The PS subclassification heuristic resulted in a final PS design including all eligible 140 DST participants and 123 of 140 (88%) of eligible TLIF control patients. As illustrated in Figure 1 and detailed in Table 2, excellent balance in included baseline covariates was achieved through the application of the PS design. After controlling for PS subclass there were no significant covariate differences between investigational and control subjects (all P ≥ 0.768) and pooled |SMD| values across subclasses were close to zero (all |SMD| ≤0.127), representing near optimal balance as defined by Austin et al.²¹ The balance in baseline covariates achieved in the PS observational design and the covariate balance achieved in seven lumbar spine IDE device trials is presented in Table 3 and summarized in Figure 2. The |SMD| across covariates in the PS designed sample were significantly lower than the average across recent RCTs (P < 0.01), with the PS design showing similar or smaller |SMD| than each of the individual RCTs. The |SMD| did not differ among the 7 RCTs alone (P = 0.396).

Figure 1.

Love Plot of pooled standardized mean differences illustrating the improved balance in covariates achieved through the PS design.

Table 2.

Comparison of Investigational Dynamic Sagittal Tether (DST) and Control Transforaminal Lumbar Interbody Fusion (TLIF) Subjects Included in the Final PS Design.
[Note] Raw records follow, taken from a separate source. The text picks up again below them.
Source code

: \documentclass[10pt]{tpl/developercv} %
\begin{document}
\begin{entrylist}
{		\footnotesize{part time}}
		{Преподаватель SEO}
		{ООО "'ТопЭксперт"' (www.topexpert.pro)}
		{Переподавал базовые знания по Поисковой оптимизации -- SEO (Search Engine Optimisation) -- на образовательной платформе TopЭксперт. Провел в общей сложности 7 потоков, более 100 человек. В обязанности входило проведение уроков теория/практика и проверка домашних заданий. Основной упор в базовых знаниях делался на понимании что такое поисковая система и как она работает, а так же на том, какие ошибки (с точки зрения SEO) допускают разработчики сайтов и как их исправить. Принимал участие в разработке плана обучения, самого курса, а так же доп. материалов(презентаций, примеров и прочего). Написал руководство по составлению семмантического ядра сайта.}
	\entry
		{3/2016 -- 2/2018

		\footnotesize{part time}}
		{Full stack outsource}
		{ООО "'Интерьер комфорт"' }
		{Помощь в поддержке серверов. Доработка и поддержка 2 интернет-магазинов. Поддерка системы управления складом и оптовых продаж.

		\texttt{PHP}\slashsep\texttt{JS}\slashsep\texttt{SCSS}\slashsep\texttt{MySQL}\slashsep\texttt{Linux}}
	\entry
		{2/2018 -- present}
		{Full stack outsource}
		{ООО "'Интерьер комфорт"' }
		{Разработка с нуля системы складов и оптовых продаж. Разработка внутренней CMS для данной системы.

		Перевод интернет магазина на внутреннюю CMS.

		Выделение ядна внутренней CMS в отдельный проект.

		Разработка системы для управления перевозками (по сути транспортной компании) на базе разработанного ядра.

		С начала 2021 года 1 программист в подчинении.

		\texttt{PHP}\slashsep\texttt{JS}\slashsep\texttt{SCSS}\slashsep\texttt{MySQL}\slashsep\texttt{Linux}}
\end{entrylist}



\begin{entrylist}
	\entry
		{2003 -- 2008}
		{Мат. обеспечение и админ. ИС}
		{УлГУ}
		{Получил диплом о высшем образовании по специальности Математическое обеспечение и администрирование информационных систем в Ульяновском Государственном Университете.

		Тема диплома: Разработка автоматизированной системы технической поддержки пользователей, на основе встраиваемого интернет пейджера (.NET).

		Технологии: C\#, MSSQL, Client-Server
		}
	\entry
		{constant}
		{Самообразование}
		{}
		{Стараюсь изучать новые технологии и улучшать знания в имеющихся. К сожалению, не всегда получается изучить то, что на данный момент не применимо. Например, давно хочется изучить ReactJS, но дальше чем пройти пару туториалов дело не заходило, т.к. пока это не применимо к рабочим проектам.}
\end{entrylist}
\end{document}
Variable	DST Group	TLIF Group	SMD^a	P ^†
N	140	123	–	–
Continuous covariates, mean ± SD
Age, years	65.8 ± 7.7	64.6 ± 8.9	0.039	0.891
BMI, kg/m²	28.1 ± 4.7	29.2 ± 5.2	0.038	0.815
Height, cm	169.1 ± 10.2	165.9 ± 9.7	0.047	0.957
Weight, kg^b	80.7 ± 17.1	80.6 ± 17.2	0.058	0.882
ODI	52.6 ± 11.9	51.6 ± 13.6	0.014	0.909
VAS back pain	67.4 ± 23.9	68.3 ± 22.9	−0.007	0.998
VAS worst leg/hip pain	79.5 ± 12.3	79.0 ± 15.0	−0.071	0.982
OST score	2.99 ± 3.97	3.21 ± 4.12	0.035	0.856
Angular motion, °	5.73 ± 4.53	5.58 ± 3.77	0.051	0.775
Translational motion, mm	1.29 ± 1.07	1.22 ± 0.94	0.040	0.844
Disc angle, °	7.96 ± 4.64	8.19 ± 4.76	−0.027	0.962
Spondylolisthesis, %	−14.5 ± 8.5	−14.4 ± 8.4	0.010	0.941
Average disc height, mm	6.87 ± 1.91	7.11 ± 1.99	0.024	0.964
Categorical covariates, %
White race	86.4%	91.9%	−0.001	0.794
Smoking status
Current	2.9%	3.3%	0.032	0.961
Former	28.6%	36.6%	0.089	0.850
Never	68.6%	60.2%	−0.093	0.840
CCI
0	72.9%	68.3%	−0.091	0.806
1	16.4%	19.5%	0.061	0.907
≥2	10.7%	12.2%	0.079	0.835
Diabetes	15.7%	16.3%	0.077	0.896
Work status
Working	50.0%	40.7%	0.127	0.869
Not working (back pain)	7.1%	9.8%	0.028	0.969
Not working (no back pain)	42.9%	49.6%	−0.117	0.851
Narcotics use	22.9%	33.3%	−0.069	0.925
Sensory abnormality	21.4%	26.0%	−0.007	0.989
Motor strength deficit	3.6%	5.7%	0.062	0.993
Prior lumbar surgery	0.7%	2.4%	−0.018	0.957
Symptom duration ≥12 mos	78.6%	79.7%	−0.033	0.768
Treated level L4/L5	85.0%	87.0%	0.030	0.971
Two-level decompression	19.3%	19.5%	0.092	0.891
Male	42.1%	30.1%	0.104	0.960

^†P-value comparing DST and TLIF subjects, adjusted for PS subclass.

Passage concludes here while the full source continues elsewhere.